狭心症と心筋梗塞の患者さんに対しては、胸痛発作時にニトログリセリン(NG)の舌下錠またはスプレーをお渡しするようにしています。患者さんからよく受ける質問がふたつあります。どんなときに使用すればいいのか、ということがひとつ、ふたつめは胸痛発作のどの時点で用いればいいのか、という質問です。今回はこのふたつの質問にお答えし、その他の注意点についてもご説明したいと思います。

 

  1. どんな時にNGを用いるか?:NGを処方されている患者さんは、過去に狭心症発作の経験があると思います。痛みの程度を問わず、痛みの性質が類似していたら、NG舌下の適応となります。狭心症発作の症状は様々ですが、胸部圧迫感、胸部絞扼感などが典型的な症状です。自分で狭心症発作がどうか迷う時は、ためらわずNGを舌下してください。
  2. NGを用いるタイミングは?:胸痛(症状)のできるだけ早期にNGを舌下して下さい。狭心症発作の時間が長くなれなるほど、発作が緩解しにくくなることがあるため、しばらく経過をみることは避けるべきでしょう。
  3. NGを用いるときの体位は?:NGは血圧低下作用があるため、できたら臥位で、少なくとも座位で用いてください。立位での舌下は血圧低下がより強く表れ、気が遠くなることもあるため、避けてください。
  4. 1回の発作で用いてもいい錠数は?:5分の間隔で2錠までが1回の発作で用いてもよい錠数です。教科書的には3錠までとされていますが、それだけ血圧低下も強くなるため、2錠までが安全域と考えています。
  5. 救急車を呼んだ方がいいタイミングは?:2錠のNGを用いても発作の緩解が得られず、症状が持続あるいは却って悪化している時は、119 callをお願いします。急性心筋梗塞の可能性があるためです。
  6. 狭心症発作の可能性が低い症状は?:ちくちく、あるいは、ずきずきした胸痛、特定の体位で誘発される胸痛(例:前屈みで痛む)、呼吸性に変動する胸痛(例:息を吸う時に痛む)、胸を押したら痛む胸痛などは狭心症の可能性が低い症状です。
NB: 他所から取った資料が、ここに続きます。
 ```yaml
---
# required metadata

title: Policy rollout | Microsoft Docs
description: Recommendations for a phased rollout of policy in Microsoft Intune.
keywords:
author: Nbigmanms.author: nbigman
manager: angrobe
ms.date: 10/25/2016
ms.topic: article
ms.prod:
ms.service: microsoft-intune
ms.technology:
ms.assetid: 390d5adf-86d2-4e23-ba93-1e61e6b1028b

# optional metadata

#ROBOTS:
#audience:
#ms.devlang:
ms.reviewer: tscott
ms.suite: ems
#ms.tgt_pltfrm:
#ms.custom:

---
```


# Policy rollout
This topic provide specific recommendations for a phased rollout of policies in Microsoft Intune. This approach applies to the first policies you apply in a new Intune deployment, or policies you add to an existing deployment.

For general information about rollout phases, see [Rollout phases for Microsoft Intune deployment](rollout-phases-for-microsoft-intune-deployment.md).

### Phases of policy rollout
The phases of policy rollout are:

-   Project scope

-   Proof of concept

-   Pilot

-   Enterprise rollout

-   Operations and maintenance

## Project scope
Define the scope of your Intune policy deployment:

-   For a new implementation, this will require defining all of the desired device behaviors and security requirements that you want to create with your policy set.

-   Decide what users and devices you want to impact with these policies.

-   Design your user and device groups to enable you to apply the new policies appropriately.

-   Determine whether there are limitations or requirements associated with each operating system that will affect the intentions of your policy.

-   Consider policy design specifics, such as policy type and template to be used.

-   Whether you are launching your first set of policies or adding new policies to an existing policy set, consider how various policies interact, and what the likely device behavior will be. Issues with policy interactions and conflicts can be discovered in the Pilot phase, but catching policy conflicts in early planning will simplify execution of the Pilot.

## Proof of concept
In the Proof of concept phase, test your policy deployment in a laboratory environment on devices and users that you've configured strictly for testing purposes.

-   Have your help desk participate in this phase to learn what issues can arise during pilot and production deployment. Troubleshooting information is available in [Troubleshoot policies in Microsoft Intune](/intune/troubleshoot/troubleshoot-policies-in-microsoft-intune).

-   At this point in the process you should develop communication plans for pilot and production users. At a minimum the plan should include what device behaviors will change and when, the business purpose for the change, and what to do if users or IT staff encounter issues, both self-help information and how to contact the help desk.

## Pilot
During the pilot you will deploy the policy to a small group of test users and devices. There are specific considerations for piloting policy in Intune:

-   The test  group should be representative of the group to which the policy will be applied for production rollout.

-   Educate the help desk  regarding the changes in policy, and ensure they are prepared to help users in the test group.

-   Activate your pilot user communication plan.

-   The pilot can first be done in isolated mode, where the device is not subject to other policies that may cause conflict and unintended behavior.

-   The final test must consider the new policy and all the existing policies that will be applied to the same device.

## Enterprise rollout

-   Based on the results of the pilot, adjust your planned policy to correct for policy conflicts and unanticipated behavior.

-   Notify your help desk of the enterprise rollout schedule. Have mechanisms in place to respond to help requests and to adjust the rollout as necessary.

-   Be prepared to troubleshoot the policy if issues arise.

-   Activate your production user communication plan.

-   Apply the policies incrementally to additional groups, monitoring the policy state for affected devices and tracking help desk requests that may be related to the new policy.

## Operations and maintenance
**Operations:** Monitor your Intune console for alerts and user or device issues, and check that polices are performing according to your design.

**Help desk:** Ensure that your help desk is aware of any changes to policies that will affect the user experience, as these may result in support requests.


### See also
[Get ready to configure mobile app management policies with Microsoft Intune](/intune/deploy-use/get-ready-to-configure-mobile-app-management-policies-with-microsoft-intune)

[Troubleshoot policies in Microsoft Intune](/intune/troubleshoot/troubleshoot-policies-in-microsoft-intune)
ネットなどで狭心症の症状として、左肩が痛むことがあるという記述があるようですが、慢性的な肩の痛みはもちろん狭心症ではありません。その他、動悸があって、NGを用いる方もおられましたが、NGはあくまでも狭心症発作に対して有効であって、NGは却って動悸を増悪させる可能性もありますので、使用しないで下さい。

 

私の診療に関しては、患者さんの質問は大歓迎です。患者さんの気がかりを知るきっかけ、自分の知識の見直しにつながり、結果として、診療の質の向上につながるからです。もちろんすぐにお答えできない時もあると思いますが、その際は勉強して、調べて、次回の診察時にお答えしたいと思います。